Problem to work on
Of the entries that follow, how many lines hold the word "logo"? Reply with the number only.

Records for this exercise
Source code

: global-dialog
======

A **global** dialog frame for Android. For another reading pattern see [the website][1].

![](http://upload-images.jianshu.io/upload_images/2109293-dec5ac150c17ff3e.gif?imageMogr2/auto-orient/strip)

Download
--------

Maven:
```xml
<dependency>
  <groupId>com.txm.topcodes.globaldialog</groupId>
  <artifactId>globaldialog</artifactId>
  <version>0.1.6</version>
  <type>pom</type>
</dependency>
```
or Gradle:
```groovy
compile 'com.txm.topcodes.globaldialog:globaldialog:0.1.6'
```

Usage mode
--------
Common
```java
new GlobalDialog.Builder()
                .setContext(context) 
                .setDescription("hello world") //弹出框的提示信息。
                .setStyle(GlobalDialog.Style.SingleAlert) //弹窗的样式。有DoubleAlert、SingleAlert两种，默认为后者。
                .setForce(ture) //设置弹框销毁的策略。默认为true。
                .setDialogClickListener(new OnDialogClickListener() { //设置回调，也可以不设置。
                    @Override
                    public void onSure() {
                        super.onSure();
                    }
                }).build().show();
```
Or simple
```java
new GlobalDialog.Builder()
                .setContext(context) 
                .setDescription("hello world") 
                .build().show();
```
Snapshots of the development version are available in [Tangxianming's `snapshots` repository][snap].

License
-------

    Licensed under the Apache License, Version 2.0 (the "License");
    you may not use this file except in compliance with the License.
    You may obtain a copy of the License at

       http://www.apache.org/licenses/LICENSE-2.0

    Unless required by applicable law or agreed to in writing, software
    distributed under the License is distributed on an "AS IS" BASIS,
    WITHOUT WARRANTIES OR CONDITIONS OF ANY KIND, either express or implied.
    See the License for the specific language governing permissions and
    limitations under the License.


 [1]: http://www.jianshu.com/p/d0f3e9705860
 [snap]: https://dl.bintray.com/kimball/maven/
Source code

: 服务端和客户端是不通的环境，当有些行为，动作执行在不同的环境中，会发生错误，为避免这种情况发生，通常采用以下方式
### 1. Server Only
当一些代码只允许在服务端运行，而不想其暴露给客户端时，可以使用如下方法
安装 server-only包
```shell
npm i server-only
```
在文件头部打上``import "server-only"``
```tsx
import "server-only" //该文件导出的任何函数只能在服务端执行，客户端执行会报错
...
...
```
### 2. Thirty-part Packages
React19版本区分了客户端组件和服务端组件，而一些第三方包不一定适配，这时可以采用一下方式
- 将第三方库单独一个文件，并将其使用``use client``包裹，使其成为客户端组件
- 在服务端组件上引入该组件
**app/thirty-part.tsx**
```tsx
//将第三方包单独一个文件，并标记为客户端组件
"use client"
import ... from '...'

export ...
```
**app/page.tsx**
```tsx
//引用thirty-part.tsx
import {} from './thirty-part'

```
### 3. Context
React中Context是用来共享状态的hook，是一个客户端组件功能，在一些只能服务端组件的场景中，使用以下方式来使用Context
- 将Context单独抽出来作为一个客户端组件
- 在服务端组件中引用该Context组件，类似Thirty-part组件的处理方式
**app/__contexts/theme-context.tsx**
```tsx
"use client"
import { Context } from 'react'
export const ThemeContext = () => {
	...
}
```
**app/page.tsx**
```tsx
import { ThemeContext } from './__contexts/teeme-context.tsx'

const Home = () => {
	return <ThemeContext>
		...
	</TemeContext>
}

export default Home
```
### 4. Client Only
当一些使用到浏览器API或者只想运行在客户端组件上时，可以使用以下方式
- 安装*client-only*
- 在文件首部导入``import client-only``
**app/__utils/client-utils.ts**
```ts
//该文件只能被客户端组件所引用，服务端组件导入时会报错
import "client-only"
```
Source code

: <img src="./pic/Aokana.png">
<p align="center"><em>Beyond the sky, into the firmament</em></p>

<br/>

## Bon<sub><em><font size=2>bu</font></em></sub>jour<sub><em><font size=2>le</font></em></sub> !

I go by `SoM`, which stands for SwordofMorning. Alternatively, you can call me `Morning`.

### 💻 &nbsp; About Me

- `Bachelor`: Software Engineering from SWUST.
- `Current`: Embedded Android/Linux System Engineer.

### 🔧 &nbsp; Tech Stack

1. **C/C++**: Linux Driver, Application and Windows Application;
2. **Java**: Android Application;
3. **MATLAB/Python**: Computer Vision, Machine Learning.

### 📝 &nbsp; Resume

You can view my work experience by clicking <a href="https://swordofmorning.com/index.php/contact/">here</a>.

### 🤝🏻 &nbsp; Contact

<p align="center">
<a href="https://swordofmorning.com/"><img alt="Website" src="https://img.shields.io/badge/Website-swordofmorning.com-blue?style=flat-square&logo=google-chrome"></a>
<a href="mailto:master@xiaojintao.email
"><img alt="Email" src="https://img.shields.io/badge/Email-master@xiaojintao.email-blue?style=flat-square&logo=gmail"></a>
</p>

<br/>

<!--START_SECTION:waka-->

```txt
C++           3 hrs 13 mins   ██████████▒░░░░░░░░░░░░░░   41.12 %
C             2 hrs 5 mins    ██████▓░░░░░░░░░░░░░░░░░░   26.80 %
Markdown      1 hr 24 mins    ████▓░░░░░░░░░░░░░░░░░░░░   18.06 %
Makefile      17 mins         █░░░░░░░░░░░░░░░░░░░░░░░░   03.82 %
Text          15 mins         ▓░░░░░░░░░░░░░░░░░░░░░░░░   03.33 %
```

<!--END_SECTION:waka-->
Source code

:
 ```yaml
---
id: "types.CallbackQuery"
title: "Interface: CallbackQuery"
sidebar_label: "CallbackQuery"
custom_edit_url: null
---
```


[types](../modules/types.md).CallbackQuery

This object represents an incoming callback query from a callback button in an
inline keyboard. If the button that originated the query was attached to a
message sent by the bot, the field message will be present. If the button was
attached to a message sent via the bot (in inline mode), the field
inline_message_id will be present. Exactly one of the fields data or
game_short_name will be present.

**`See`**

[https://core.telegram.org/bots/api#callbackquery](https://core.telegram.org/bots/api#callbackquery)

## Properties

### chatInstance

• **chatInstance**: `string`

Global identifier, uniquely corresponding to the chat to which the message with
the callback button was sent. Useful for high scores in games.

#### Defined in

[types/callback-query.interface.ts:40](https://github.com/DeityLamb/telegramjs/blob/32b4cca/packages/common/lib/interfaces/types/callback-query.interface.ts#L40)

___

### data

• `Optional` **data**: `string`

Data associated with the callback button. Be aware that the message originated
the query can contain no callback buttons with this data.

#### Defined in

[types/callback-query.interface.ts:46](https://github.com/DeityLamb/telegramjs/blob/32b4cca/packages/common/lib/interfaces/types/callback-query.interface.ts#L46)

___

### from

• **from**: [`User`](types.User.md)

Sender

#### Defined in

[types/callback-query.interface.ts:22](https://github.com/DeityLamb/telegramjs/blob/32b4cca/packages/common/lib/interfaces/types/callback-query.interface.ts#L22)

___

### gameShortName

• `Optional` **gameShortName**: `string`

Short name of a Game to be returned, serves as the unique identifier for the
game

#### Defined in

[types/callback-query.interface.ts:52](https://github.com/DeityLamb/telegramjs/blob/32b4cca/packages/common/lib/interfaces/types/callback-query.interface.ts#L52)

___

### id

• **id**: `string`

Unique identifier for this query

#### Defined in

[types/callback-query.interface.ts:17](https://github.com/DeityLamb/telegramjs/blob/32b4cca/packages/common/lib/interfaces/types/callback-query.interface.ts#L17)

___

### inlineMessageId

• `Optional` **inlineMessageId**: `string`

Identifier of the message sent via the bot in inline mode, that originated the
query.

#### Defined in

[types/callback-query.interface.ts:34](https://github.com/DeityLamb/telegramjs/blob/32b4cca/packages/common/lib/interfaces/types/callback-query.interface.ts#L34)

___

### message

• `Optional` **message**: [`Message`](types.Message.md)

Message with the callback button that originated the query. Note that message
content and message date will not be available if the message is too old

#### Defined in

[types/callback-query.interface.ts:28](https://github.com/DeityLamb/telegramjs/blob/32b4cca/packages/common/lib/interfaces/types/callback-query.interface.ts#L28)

Exercise answer
2